Information given below:
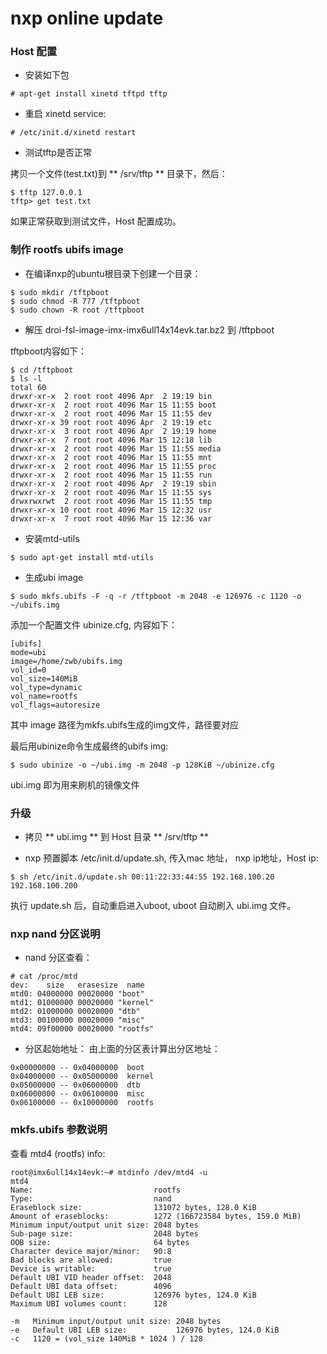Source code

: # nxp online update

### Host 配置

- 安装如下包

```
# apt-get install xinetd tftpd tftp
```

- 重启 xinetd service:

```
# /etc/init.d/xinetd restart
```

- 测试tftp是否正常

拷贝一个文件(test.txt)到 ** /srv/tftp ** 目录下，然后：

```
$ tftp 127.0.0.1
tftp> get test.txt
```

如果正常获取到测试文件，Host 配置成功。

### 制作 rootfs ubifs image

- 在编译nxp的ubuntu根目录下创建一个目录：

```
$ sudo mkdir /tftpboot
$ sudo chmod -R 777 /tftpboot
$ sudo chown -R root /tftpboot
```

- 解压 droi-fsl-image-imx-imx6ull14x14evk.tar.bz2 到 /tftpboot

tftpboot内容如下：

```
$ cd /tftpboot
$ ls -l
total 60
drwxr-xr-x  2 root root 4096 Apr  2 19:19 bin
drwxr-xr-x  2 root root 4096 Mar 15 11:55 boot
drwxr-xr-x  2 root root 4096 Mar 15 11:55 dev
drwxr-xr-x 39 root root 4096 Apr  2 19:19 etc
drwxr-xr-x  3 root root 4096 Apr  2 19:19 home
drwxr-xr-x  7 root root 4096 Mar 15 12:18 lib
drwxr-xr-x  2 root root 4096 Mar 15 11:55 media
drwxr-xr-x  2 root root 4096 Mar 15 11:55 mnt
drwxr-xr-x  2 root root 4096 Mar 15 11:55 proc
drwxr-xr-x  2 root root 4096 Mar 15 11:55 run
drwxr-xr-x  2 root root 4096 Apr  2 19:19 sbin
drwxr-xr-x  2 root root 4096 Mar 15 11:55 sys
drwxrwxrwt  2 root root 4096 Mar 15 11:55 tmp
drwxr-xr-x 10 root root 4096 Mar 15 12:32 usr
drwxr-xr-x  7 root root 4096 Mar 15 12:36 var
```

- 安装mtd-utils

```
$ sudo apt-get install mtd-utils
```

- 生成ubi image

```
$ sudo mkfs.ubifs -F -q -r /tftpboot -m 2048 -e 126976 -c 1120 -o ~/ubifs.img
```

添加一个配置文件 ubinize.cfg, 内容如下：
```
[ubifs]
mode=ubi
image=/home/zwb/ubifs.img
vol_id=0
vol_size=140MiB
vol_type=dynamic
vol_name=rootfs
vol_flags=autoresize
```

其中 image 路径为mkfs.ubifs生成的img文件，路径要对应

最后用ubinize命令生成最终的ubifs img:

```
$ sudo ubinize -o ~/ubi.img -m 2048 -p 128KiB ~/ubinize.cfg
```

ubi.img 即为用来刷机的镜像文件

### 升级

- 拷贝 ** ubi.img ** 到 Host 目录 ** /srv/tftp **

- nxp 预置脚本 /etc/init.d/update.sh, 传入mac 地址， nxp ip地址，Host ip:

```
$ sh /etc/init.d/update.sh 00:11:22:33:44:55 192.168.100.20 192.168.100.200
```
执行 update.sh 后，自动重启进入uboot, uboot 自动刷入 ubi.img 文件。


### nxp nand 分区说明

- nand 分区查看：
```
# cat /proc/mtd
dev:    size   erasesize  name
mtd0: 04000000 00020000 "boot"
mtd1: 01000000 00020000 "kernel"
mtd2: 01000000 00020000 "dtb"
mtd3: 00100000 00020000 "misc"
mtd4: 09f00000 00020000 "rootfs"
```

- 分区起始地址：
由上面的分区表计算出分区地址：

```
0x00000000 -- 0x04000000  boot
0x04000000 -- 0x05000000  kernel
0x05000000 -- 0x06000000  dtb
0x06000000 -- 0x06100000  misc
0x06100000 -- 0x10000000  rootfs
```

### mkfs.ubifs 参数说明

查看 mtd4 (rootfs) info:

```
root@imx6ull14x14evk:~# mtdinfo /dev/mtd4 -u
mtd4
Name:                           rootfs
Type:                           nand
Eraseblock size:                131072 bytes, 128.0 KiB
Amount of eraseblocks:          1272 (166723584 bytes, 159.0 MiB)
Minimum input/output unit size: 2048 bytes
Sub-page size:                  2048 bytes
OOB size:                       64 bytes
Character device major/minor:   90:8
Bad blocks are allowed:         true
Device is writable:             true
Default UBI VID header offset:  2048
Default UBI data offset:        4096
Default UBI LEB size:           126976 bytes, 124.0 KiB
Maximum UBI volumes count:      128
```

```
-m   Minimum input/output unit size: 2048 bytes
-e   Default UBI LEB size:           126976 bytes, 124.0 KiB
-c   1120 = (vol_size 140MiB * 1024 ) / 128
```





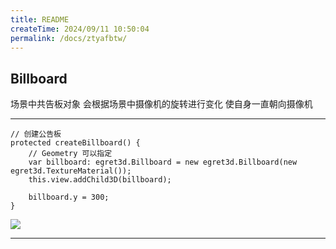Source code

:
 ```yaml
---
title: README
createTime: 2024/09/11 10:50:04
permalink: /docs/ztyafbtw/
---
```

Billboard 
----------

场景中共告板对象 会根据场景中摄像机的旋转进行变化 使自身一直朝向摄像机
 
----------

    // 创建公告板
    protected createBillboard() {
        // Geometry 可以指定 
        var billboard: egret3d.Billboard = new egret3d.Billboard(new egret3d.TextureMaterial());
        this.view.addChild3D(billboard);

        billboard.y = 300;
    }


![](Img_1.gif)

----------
End of Information given.
Filter the entries and copy each line with "kernel".

mtd1: 01000000 00020000 "kernel"
0x04000000 -- 0x05000000  kernel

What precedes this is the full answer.